What is needed >>
Somewhere below are a line with "5. [[Архивация]]" and a later line with "http://rpubs.com/sanjayk98/461886". Output exactly those lines and all lines between them.

[Records from a dataset]
>>>
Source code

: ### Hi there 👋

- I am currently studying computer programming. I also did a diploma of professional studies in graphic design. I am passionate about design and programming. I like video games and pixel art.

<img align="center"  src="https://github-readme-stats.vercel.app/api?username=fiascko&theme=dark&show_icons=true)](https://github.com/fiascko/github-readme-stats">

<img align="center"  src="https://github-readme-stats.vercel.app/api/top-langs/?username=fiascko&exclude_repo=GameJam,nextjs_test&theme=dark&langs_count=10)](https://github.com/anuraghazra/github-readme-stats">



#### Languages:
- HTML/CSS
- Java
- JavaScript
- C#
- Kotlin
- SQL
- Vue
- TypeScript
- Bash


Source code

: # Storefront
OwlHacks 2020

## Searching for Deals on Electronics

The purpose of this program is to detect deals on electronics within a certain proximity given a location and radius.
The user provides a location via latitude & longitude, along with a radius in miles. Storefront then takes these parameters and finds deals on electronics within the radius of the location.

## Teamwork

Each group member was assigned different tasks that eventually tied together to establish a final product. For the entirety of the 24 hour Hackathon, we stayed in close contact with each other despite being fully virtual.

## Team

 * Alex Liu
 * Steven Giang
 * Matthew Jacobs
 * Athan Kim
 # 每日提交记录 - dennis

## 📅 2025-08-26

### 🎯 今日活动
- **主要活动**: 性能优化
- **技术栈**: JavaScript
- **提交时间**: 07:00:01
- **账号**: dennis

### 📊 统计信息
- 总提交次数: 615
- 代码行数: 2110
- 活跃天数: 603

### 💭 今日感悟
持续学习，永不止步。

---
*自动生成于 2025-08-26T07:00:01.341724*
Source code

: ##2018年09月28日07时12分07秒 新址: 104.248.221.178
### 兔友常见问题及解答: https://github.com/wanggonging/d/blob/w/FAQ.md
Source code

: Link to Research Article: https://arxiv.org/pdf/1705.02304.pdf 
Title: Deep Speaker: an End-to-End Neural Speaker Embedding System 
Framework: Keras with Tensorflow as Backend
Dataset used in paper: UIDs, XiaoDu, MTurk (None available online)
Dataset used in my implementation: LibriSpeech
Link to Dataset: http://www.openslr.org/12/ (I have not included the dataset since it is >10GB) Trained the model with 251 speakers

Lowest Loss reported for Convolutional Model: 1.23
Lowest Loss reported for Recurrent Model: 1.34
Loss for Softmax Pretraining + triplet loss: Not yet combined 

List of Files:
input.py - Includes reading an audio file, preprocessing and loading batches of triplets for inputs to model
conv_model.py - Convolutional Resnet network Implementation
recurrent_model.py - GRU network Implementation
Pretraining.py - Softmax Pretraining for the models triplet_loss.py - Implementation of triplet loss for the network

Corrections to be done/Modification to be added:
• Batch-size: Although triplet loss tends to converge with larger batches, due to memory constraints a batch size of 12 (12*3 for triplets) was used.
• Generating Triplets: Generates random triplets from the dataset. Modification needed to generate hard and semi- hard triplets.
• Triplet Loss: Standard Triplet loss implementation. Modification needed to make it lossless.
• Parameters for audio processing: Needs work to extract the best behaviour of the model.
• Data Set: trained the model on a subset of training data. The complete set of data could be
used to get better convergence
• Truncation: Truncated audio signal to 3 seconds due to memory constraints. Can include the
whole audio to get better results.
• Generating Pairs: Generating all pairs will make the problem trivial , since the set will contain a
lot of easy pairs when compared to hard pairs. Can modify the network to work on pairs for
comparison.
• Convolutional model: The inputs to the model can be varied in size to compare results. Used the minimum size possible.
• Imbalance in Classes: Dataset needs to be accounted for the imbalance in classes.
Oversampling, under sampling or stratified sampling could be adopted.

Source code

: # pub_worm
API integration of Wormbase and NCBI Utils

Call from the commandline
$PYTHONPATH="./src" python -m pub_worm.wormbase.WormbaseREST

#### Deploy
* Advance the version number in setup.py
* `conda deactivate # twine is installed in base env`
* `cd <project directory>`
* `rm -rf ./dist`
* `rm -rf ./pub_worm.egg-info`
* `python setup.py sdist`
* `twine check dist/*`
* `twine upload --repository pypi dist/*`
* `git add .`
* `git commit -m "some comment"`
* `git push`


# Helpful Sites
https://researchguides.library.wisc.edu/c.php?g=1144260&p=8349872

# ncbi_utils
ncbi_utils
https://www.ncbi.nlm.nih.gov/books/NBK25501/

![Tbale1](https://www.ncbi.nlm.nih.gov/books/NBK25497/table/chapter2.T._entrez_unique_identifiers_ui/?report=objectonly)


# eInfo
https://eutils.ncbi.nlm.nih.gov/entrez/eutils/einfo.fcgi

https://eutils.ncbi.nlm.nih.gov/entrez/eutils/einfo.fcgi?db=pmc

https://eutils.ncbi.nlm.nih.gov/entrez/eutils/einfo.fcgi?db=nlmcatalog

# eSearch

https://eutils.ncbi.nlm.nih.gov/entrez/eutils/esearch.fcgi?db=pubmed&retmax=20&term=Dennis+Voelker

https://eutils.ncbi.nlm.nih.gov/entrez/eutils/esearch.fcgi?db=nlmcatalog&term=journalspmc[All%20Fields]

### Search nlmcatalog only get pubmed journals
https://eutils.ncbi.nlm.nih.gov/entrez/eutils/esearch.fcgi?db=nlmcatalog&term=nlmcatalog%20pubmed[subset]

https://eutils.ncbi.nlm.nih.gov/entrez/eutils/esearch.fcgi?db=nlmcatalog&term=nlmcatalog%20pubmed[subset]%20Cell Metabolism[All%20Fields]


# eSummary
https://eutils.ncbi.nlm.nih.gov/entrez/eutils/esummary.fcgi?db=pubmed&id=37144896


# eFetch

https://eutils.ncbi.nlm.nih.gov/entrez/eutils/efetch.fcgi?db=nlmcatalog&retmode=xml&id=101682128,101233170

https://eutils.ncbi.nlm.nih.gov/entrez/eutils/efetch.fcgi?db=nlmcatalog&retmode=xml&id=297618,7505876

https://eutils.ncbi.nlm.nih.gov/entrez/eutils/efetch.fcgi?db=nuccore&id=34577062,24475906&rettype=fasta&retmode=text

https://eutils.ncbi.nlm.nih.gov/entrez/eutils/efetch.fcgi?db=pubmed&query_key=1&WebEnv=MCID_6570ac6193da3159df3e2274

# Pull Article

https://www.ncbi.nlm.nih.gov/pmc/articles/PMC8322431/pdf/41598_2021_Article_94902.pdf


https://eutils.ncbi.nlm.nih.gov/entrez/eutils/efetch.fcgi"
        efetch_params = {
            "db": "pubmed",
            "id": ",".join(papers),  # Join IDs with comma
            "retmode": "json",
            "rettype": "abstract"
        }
<<<
>>>
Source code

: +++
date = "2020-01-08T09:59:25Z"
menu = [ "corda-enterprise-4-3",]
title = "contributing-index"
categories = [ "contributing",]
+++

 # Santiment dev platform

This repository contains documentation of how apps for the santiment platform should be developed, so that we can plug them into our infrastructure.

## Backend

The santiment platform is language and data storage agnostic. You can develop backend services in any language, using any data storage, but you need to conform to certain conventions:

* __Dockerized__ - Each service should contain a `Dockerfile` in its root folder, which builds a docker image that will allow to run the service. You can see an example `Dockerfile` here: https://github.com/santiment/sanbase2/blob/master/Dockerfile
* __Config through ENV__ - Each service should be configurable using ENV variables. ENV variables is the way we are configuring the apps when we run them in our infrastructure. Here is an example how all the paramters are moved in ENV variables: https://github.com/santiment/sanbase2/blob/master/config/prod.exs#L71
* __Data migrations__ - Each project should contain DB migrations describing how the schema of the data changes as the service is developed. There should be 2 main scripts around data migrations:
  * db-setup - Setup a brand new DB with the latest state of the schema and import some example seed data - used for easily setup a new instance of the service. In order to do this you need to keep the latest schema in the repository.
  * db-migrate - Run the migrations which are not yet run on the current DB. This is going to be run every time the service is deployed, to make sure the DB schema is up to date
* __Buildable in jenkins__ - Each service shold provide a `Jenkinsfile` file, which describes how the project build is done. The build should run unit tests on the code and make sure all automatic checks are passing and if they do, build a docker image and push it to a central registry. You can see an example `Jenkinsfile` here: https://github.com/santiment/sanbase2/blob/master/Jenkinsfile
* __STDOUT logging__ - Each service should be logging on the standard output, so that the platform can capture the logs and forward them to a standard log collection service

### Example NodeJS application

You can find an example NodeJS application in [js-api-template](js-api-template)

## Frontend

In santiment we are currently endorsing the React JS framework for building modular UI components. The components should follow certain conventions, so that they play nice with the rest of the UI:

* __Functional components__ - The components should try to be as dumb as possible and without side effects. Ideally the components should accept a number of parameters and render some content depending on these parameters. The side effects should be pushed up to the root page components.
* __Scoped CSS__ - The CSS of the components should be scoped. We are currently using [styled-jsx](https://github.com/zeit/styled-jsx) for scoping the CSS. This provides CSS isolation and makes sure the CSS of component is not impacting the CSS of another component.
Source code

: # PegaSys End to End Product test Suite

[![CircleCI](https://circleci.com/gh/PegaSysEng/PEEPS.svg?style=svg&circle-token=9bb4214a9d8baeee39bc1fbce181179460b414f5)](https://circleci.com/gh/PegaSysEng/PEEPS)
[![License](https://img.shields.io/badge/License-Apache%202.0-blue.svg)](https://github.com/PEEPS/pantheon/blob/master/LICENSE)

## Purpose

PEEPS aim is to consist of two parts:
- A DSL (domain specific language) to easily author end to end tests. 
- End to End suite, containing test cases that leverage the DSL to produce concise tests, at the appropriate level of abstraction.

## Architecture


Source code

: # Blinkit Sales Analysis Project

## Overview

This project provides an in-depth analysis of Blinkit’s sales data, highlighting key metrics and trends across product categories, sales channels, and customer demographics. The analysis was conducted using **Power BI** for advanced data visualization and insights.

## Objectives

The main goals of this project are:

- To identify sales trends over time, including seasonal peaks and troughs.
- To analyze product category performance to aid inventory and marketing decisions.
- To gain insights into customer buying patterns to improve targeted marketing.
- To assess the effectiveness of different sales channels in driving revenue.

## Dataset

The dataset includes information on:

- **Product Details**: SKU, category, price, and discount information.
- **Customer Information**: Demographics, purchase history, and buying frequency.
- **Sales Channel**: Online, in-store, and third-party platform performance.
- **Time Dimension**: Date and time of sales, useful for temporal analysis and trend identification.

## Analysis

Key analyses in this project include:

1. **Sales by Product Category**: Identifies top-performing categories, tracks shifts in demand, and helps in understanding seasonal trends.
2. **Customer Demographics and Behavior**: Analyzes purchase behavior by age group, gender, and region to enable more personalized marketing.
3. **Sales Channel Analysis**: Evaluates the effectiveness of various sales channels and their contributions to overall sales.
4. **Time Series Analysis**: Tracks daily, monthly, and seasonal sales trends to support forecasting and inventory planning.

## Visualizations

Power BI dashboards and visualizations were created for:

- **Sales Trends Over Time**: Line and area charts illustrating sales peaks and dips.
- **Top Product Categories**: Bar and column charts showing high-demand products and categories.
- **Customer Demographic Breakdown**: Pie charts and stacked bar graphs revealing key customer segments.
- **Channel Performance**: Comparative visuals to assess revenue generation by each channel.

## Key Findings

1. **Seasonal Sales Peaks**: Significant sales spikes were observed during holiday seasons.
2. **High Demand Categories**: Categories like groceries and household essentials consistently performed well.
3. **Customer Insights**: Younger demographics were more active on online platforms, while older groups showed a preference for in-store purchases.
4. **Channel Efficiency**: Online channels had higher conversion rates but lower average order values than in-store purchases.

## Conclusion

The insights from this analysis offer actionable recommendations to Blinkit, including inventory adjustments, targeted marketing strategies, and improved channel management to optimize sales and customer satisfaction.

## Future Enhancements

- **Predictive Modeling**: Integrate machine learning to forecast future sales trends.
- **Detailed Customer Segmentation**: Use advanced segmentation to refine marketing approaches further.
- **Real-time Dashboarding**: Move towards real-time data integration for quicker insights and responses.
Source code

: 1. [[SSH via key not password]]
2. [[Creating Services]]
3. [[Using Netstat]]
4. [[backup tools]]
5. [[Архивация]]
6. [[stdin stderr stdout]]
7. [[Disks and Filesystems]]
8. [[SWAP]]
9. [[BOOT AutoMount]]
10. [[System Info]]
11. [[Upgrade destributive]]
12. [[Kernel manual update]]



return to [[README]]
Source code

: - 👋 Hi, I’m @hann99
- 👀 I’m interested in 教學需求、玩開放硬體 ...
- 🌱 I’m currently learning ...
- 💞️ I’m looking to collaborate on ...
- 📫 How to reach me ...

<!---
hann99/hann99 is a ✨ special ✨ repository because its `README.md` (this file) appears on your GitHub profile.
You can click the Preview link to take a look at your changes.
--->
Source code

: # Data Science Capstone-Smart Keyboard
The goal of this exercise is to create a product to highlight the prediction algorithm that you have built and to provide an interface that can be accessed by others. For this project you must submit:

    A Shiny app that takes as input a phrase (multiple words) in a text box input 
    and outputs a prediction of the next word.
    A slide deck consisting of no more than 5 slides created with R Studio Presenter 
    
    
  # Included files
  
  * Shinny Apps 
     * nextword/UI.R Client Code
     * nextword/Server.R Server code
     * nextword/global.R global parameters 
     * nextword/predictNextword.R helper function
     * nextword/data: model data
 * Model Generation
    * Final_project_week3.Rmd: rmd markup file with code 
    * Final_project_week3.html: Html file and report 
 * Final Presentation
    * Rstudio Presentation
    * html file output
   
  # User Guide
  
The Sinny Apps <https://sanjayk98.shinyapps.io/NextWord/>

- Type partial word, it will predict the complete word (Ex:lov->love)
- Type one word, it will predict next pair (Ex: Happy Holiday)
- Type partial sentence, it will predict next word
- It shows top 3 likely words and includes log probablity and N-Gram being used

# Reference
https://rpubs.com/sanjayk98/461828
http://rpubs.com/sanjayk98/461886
<<<
>>>
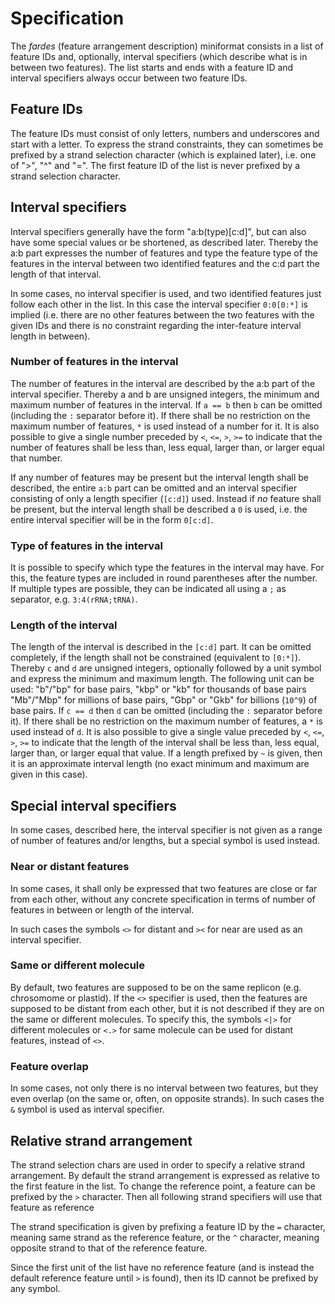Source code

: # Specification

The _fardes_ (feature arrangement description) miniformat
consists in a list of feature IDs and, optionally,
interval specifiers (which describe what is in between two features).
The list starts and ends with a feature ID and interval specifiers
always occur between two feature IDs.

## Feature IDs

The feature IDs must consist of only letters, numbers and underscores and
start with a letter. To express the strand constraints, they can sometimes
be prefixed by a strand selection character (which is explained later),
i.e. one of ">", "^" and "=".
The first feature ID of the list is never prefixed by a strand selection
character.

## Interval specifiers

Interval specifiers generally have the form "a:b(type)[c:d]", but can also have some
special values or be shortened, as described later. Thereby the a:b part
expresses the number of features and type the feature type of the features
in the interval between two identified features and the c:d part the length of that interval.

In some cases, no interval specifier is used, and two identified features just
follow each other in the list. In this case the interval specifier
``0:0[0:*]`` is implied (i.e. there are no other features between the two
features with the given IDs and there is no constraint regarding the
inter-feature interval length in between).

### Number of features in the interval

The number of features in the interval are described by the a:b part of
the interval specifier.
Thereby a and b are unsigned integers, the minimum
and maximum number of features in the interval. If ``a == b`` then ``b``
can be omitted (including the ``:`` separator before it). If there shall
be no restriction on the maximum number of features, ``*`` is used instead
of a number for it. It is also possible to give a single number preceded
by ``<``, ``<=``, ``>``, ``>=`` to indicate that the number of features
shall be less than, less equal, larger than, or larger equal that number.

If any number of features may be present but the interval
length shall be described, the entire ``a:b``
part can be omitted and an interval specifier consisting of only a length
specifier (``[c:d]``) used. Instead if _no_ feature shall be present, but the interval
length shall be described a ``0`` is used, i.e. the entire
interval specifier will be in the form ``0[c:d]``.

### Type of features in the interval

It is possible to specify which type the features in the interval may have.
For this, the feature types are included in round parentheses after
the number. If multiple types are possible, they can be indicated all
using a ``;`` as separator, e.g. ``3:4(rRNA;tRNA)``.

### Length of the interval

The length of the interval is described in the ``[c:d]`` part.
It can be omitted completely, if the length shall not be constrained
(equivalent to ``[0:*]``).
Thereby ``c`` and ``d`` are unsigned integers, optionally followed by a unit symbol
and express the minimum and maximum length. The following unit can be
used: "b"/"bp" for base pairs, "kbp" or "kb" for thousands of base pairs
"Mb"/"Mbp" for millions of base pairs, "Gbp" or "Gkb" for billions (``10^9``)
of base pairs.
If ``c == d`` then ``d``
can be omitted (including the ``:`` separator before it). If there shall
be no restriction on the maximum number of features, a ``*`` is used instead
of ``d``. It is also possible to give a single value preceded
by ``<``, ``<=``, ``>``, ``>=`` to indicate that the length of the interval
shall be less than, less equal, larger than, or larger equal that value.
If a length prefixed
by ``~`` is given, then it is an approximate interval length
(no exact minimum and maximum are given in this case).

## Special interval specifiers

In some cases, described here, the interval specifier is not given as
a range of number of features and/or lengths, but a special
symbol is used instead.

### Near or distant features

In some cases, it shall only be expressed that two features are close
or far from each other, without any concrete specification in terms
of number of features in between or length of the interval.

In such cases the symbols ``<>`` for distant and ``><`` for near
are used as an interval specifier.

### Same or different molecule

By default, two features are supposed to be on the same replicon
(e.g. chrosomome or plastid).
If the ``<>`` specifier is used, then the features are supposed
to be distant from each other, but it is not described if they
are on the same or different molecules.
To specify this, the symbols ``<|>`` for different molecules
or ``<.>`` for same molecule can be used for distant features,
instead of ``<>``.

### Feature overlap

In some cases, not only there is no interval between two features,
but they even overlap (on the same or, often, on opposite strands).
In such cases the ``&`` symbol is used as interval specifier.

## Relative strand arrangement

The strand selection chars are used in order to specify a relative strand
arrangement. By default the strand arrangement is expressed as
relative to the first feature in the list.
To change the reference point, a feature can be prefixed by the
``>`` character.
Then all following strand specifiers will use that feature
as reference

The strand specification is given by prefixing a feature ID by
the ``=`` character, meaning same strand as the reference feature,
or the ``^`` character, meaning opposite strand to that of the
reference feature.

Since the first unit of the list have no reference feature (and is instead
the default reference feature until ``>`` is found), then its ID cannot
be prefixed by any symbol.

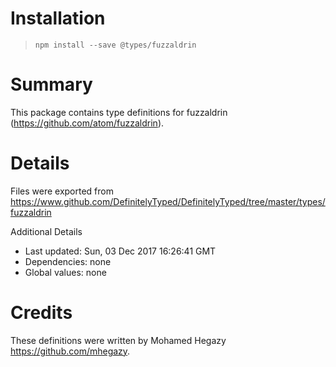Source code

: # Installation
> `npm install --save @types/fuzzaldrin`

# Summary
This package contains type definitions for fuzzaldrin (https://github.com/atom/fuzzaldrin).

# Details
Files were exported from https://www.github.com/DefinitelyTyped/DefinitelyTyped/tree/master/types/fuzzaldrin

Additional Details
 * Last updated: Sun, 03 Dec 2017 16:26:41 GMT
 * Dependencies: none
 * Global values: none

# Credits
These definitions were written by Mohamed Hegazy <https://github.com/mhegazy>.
<<<
Result of this task >>
5. [[Архивация]]
6. [[stdin stderr stdout]]
7. [[Disks and Filesystems]]
8. [[SWAP]]
9. [[BOOT AutoMount]]
10. [[System Info]]
11. [[Upgrade destributive]]
12. [[Kernel manual update]]



return to [[README]]
Source code

: - 👋 Hi, I’m @hann99
- 👀 I’m interested in 教學需求、玩開放硬體 ...
- 🌱 I’m currently learning ...
- 💞️ I’m looking to collaborate on ...
- 📫 How to reach me ...

<!---
hann99/hann99 is a ✨ special ✨ repository because its `README.md` (this file) appears on your GitHub profile.
You can click the Preview link to take a look at your changes.
--->
Source code

: # Data Science Capstone-Smart Keyboard
The goal of this exercise is to create a product to highlight the prediction algorithm that you have built and to provide an interface that can be accessed by others. For this project you must submit:

    A Shiny app that takes as input a phrase (multiple words) in a text box input 
    and outputs a prediction of the next word.
    A slide deck consisting of no more than 5 slides created with R Studio Presenter 
    
    
  # Included files
  
  * Shinny Apps 
     * nextword/UI.R Client Code
     * nextword/Server.R Server code
     * nextword/global.R global parameters 
     * nextword/predictNextword.R helper function
     * nextword/data: model data
 * Model Generation
    * Final_project_week3.Rmd: rmd markup file with code 
    * Final_project_week3.html: Html file and report 
 * Final Presentation
    * Rstudio Presentation
    * html file output
   
  # User Guide
  
The Sinny Apps <https://sanjayk98.shinyapps.io/NextWord/>

- Type partial word, it will predict the complete word (Ex:lov->love)
- Type one word, it will predict next pair (Ex: Happy Holiday)
- Type partial sentence, it will predict next word
- It shows top 3 likely words and includes log probablity and N-Gram being used

# Reference
https://rpubs.com/sanjayk98/461828
http://rpubs.com/sanjayk98/461886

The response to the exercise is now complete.